## Exercise
Your answer should consist of each line below that includes the word "optional".

Stored data

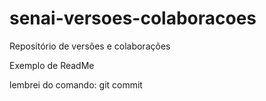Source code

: # senai-versoes-colaboracoes
Repositório de versões e colaborações

Exemplo de ReadMe

lembrei do comando: git commit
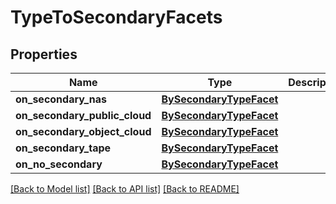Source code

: # TypeToSecondaryFacets

## Properties
Name | Type | Description | Notes
------------ | ------------- | ------------- | -------------
**on_secondary_nas** | [**BySecondaryTypeFacet**](BySecondaryTypeFacet.md) |  | [optional] 
**on_secondary_public_cloud** | [**BySecondaryTypeFacet**](BySecondaryTypeFacet.md) |  | [optional] 
**on_secondary_object_cloud** | [**BySecondaryTypeFacet**](BySecondaryTypeFacet.md) |  | [optional] 
**on_secondary_tape** | [**BySecondaryTypeFacet**](BySecondaryTypeFacet.md) |  | [optional] 
**on_no_secondary** | [**BySecondaryTypeFacet**](BySecondaryTypeFacet.md) |  | [optional] 

[[Back to Model list]](../README.md#documentation-for-models) [[Back to API list]](../README.md#documentation-for-api-endpoints) [[Back to README]](../README.md)


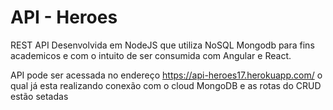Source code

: # API - Heroes
REST API Desenvolvida em NodeJS que utiliza NoSQL Mongodb para fins academicos e com o intuito de ser consumida com Angular e React. 

API pode ser acessada no endereço https://api-heroes17.herokuapp.com/ o qual já esta realizando conexão com o cloud MongoDB e as rotas do CRUD estão setadas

## Exercise response
**on_secondary_nas** | [**BySecondaryTypeFacet**](BySecondaryTypeFacet.md) |  | [optional] 
**on_secondary_public_cloud** | [**BySecondaryTypeFacet**](BySecondaryTypeFacet.md) |  | [optional] 
**on_secondary_object_cloud** | [**BySecondaryTypeFacet**](BySecondaryTypeFacet.md) |  | [optional] 
**on_secondary_tape** | [**BySecondaryTypeFacet**](BySecondaryTypeFacet.md) |  | [optional] 
**on_no_secondary** | [**BySecondaryTypeFacet**](BySecondaryTypeFacet.md) |  | [optional] 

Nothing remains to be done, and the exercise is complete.